Psychologen nennen das den false consensus effect – man denkt, es gäbe eine Gruppe, der man nur noch zustimmen müsste. Auch die Videos über den 11. September arbeiten mit diesem Mittel. Viele von ihnen sind mit der Beschreibung versehen: Bereits 50 Prozent der Bevölkerung kennen die Wahrheit und wissen, dass der 11. September eine Täuschung war. Da will man natürlich dabei sein.

Im Finanzcrash-Video fallen jetzt Sätze wie: „Ein Crash ist erstmal was geiles” und „Darum manipulieren uns die Machteliten.” Ein Mann, der sich mal Mr. Dax und mal Dirk Müller nennt, sagt diese Sätze. Und wer sein Buch kauft sei auf den nächsten Crash so gut vorbereitet, dass er sogar Geld aus ihm machen könne. Das Buch ist Mitte August erschienen und kostet 22 Euro. Wenig, wenn man bedenkt, dass man damit als Crash-Gewinner hervorgehen kann.

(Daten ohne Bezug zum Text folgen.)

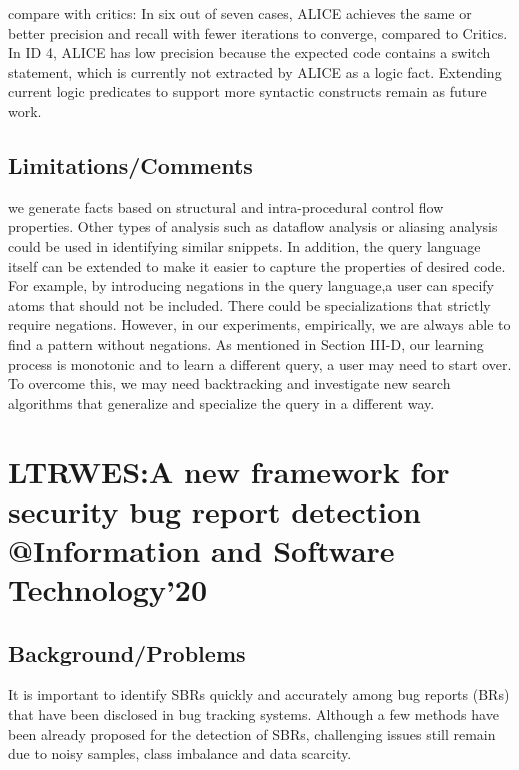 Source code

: compare with critics:
In six out of seven cases, ALICE achieves the same or better precision and recall with fewer iterations to converge, compared to Critics. In ID 4, ALICE has low precision because the expected code contains a switch statement, which is currently not extracted by ALICE as a logic fact. Extending current logic predicates to support more syntactic constructs remain as future work.
\subsection{Limitations/Comments}
we generate facts based on structural and intra-procedural control flow properties. Other types of analysis such as dataflow analysis or aliasing analysis could be used in identifying similar snippets. In addition, the query language itself can be extended to make it easier to capture the properties of desired code. For example, by introducing negations in the query language,a user can specify atoms that should not be included. There could be specializations that strictly require negations. However, in our experiments, empirically, we are always able to find a pattern without negations. As mentioned in Section III-D, our learning process is monotonic and to learn a different query, a user may need to start over. To overcome this, we may need backtracking and investigate new search algorithms that generalize and specialize the query in a different way.
\newpage

\section{LTRWES:A new framework for security bug report detection \\@Information and Software Technology'20}
\subsection{Background/Problems}
It is important to identify SBRs quickly and accurately among bug reports (BRs) that have been disclosed in bug tracking systems. Although a few methods have been already proposed for the detection of SBRs, challenging issues still remain due to noisy samples, class imbalance and data scarcity.
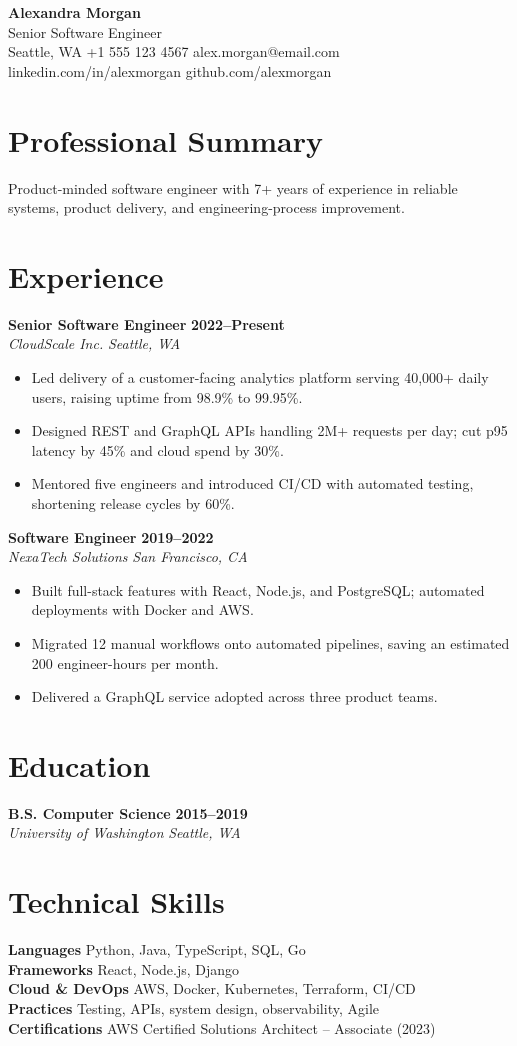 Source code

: \documentclass[10pt,letterpaper]{article}
\newcommand{\cvitem}[2]{\noindent\textbf{#1} \hfill {\small #2}\\[1pt]}
\newcommand{\cventry}[5]{\noindent\textbf{#2} \hfill \textbf{#1}\\[1pt]\textit{#3} \hfill \textit{#4}\\[2pt]}
\begin{document}
\begin{center}{\fontsize{24}{28}\selectfont\bfseries Alexandra Morgan}\\[2pt]
{\large\color{modernblue} Senior Software Engineer}\\[4pt]
\small Seattle, WA \textbar{} +1 555 123 4567 \textbar{} alex.morgan@email.com \textbar{} linkedin.com/in/alexmorgan \textbar{} github.com/alexmorgan
\end{center}
\vspace{6pt}

\section{Professional Summary}
\noindent Product-minded software engineer with 7+ years of experience in reliable systems, product delivery, and engineering-process improvement.

\section{Experience}
\cventry{2022--Present}{Senior Software Engineer}{CloudScale Inc.}{Seattle, WA}{}
\begin{itemize}
\item Led delivery of a customer-facing analytics platform serving 40,000+ daily users, raising uptime from 98.9\% to 99.95\%.
\item Designed REST and GraphQL APIs handling 2M+ requests per day; cut p95 latency by 45\% and cloud spend by 30\%.
\item Mentored five engineers and introduced CI/CD with automated testing, shortening release cycles by 60\%.
\end{itemize}
\vspace{5pt}
\cventry{2019--2022}{Software Engineer}{NexaTech Solutions}{San Francisco, CA}{}
\begin{itemize}
\item Built full-stack features with React, Node.js, and PostgreSQL; automated deployments with Docker and AWS.
\item Migrated 12 manual workflows onto automated pipelines, saving an estimated 200 engineer-hours per month.
\item Delivered a GraphQL service adopted across three product teams.
\end{itemize}
\vspace{5pt}

\section{Education}
\cventry{2015--2019}{B.S. Computer Science}{University of Washington}{Seattle, WA}{}

\section{Technical Skills}
\cvitem{Languages}{Python, Java, TypeScript, SQL, Go}
\cvitem{Frameworks}{React, Node.js, Django}
\cvitem{Cloud \& DevOps}{AWS, Docker, Kubernetes, Terraform, CI/CD}
\cvitem{Practices}{Testing, APIs, system design, observability, Agile}
\cvitem{Certifications}{AWS Certified Solutions Architect -- Associate (2023)}
\end{document}
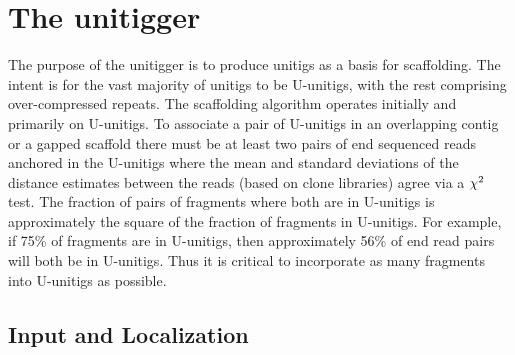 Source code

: \documentclass{article}
\begin{document}
\section{The unitigger}
The purpose of the unitigger is to produce unitigs as a basis for
scaffolding. The intent is for the vast majority of unitigs to be
U-unitigs, with the rest comprising over-compressed repeats. The
scaffolding algorithm operates initially and primarily on
U-unitigs. To associate a pair of U-unitigs in an overlapping contig
or a gapped scaffold there must be at least two pairs of end sequenced
reads anchored in the U-unitigs where the mean and standard deviations
of the distance estimates between the reads (based on clone libraries)
agree via a $\mathnormal{\chi}^2$ test. The fraction of pairs of
fragments where both are in U-unitigs is approximately the square of
the fraction of fragments in U-unitigs. For example, if 75\% of
fragments are in U-unitigs, then approximately 56\% of end read pairs
will both be in U-unitigs. Thus it is critical to incorporate as many
fragments into U-unitigs as possible.


\subsection{Input and Localization}






\end{document}

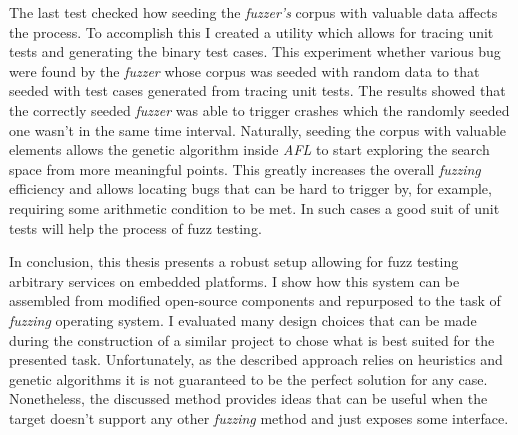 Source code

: The last test checked how seeding the \textit{fuzzer's} corpus with valuable data affects the process. To accomplish this I created a utility which allows for tracing unit tests and generating the binary test cases. This experiment whether various bug were found by the \textit{fuzzer} whose corpus was seeded with random data to that seeded with test cases generated from tracing unit tests. The results showed that the correctly seeded \textit{fuzzer} was able to trigger crashes which the randomly seeded one wasn't in the same time interval. Naturally, seeding the corpus with valuable elements allows the genetic algorithm inside \textit{AFL} to start exploring the search space from more meaningful points. This greatly increases the overall \textit{fuzzing} efficiency and allows locating bugs that can be hard to trigger by, for example, requiring some arithmetic condition to be met. In such cases a good suit of unit tests will help the process of fuzz testing.

In conclusion, this thesis presents a robust setup allowing for fuzz testing arbitrary services on embedded platforms. I show how this system can be assembled from modified open-source components and repurposed to the task of \textit{fuzzing} operating system. I evaluated many design choices that can be made during the construction of a similar project to chose what is best suited for the presented task. Unfortunately, as the described approach relies on heuristics and genetic algorithms it is not guaranteed to be the perfect solution for any case. Nonetheless, the discussed method provides ideas that can be useful when the target doesn't support any other \textit{fuzzing} method and just exposes some interface. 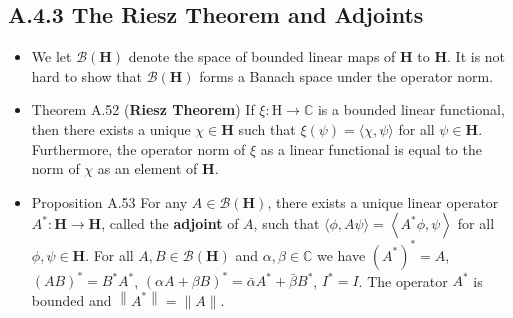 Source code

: \subsection{A.4.3 The Riesz Theorem and Adjoints}

\begin{itemize}
\item We let $\mathcal{B}(\mathbf{H})$ denote the space of bounded linear maps of $\mathbf{H}$ to $\mathbf{H}$. It is not hard to show that $\mathcal{B}(\mathbf{H})$ forms a Banach space under the operator norm.

\item Theorem A.52 (\textbf{Riesz Theorem}) If $\xi: \mathrm{H} \rightarrow \mathbb{C}$ is a bounded linear functional, then there exists a unique $\chi \in \mathbf{H}$ such that $\xi(\psi)=\langle\chi, \psi\rangle$ for all $\psi \in \mathbf{H}$. Furthermore, the operator norm of $\xi$ as a linear functional is equal to the norm of $\chi$ as an element of $\mathbf{H}$.

\item Proposition A.53 For any $A \in \mathcal{B}(\mathbf{H})$, there exists a unique linear operator $A^{*}: \mathbf{H} \rightarrow \mathbf{H}$, called the \textbf{adjoint} of $A$, such that $\langle\phi, A \psi\rangle=\left\langle A^{*} \phi, \psi\right\rangle$ for all $\phi, \psi \in \mathbf{H}$. For all $A, B \in \mathcal{B}(\mathbf{H})$ and $\alpha, \beta \in \mathbb{C}$ we have $\left(A^{*}\right)^{*} =A$, $(A B)^{*} =B^{*} A^{*}$, $(\alpha A+\beta B)^{*} =\bar{\alpha} A^{*}+\bar{\beta} B^{*}$, $I^{*} =I$. The operator $A^{*}$ is bounded and $\left\|A^{*}\right\|=\|A\|$.

\end{itemize}

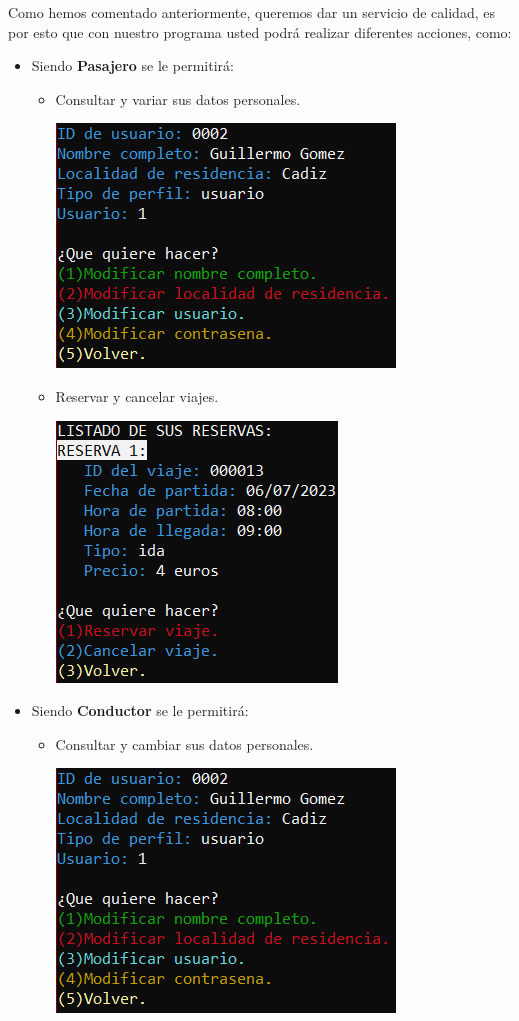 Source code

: Como hemos comentado anteriormente, queremos dar un servicio de calidad, es por esto que con nuestro programa usted podrá realizar diferentes acciones, como:
\begin{itemize}
  \item Siendo \textbf{Pasajero} se le permitirá:
  \begin{itemize}
    \item Consultar y variar sus datos personales.
    \begin{center}
      \includegraphics[]{FOTOS/menuPasajeroPerfil.png}
    \end{center}
    \newpage
    \item Reservar y cancelar viajes.
    \begin{center}
      \includegraphics[]{FOTOS/menuPasajeroViaje.png}
    \end{center}
  \end{itemize}
  \item Siendo \textbf{Conductor} se le permitirá:
  \begin{itemize}
    \item Consultar y cambiar sus datos personales.
    \begin{center}
      \includegraphics[]{FOTOS/menuPasajeroPerfil.png}

\end{center}
\end{itemize}
\end{itemize}
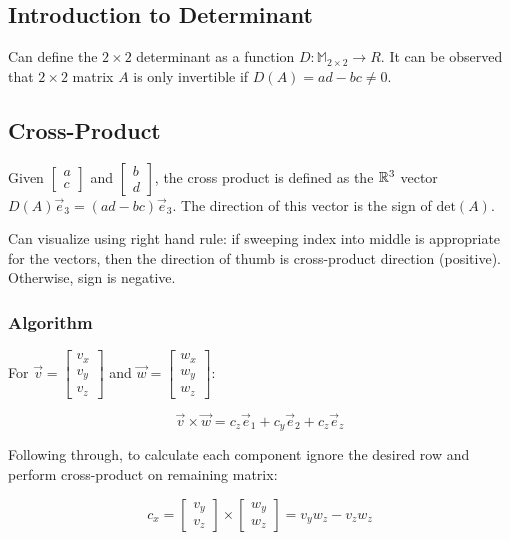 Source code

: \subsection{Introduction to Determinant}

Can define the $2\times 2$ determinant as a function $D:\mathbb{M}_{2\times2}\rightarrow R$.
It can be observed that $2\times 2$ matrix $A$ is only invertible if $D(A)=ad-bc\neq 0$.

\subsection{Cross-Product}

Given $\begin{bmatrix}a\\ c\end{bmatrix}$ and $\begin{bmatrix}b\\ d\end{bmatrix}$, the cross
product is defined as the $\mathbb{R}^3$ vector $D(A)\vec{e}_3=(ad-bc)\vec{e}_3$. The direction
of this vector is the sign of $\mathrm{det}(A)$.

\noindent
Can visualize using right hand rule: if sweeping index into middle is appropriate for the vectors,
then the direction of thumb is cross-product direction (positive). Otherwise, sign is negative.

\subsubsection{Algorithm}

For $\vec{v}=\begin{bmatrix}v_x\\ v_y\\ v_z\end{bmatrix}$ and $\vec{w}=\begin{bmatrix}w_x\\ w_y\\ w_z\end{bmatrix}$:

\[\boxed{\vec{v}\times\vec{w}=c_z\vec{e}_1+c_y\vec{e}_2+c_z\vec{e}_z}\]

Following through, to calculate each component ignore the desired row and perform cross-product on remaining matrix:

\[c_x=\begin{bmatrix}v_y\\ v_z\end{bmatrix}\times \begin{bmatrix}w_y\\ w_z\end{bmatrix}=v_yw_z-v_zw_z\]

Youtube will manches nicht löschen – aber verstecken

„Wir wollen keine Plattform für Desinformation sein”, sagt Youtube-Sprecher Dorstewitz. Deshalb hat die Plattform für Inhalte, die zwar nicht gegen nationale Gesetze oder Richtlinien verstoßen, aber trotzdem schädlich sein können, einen neuen Status eingeführt: den eingeschränkten Status. Videos, die von Youtube in diesen Status gesetzt werden, können User nur noch finden, wenn sie den Link zu dem Video haben. Außerdem verschwindet der „Teilen“-Knopf unter dem Video. Die Videos werden also nicht gelöscht, sie verbreiten sich aber auch nicht mehr so schnell. Diese Funktion gibt es seit etwas mehr als einem Jahr.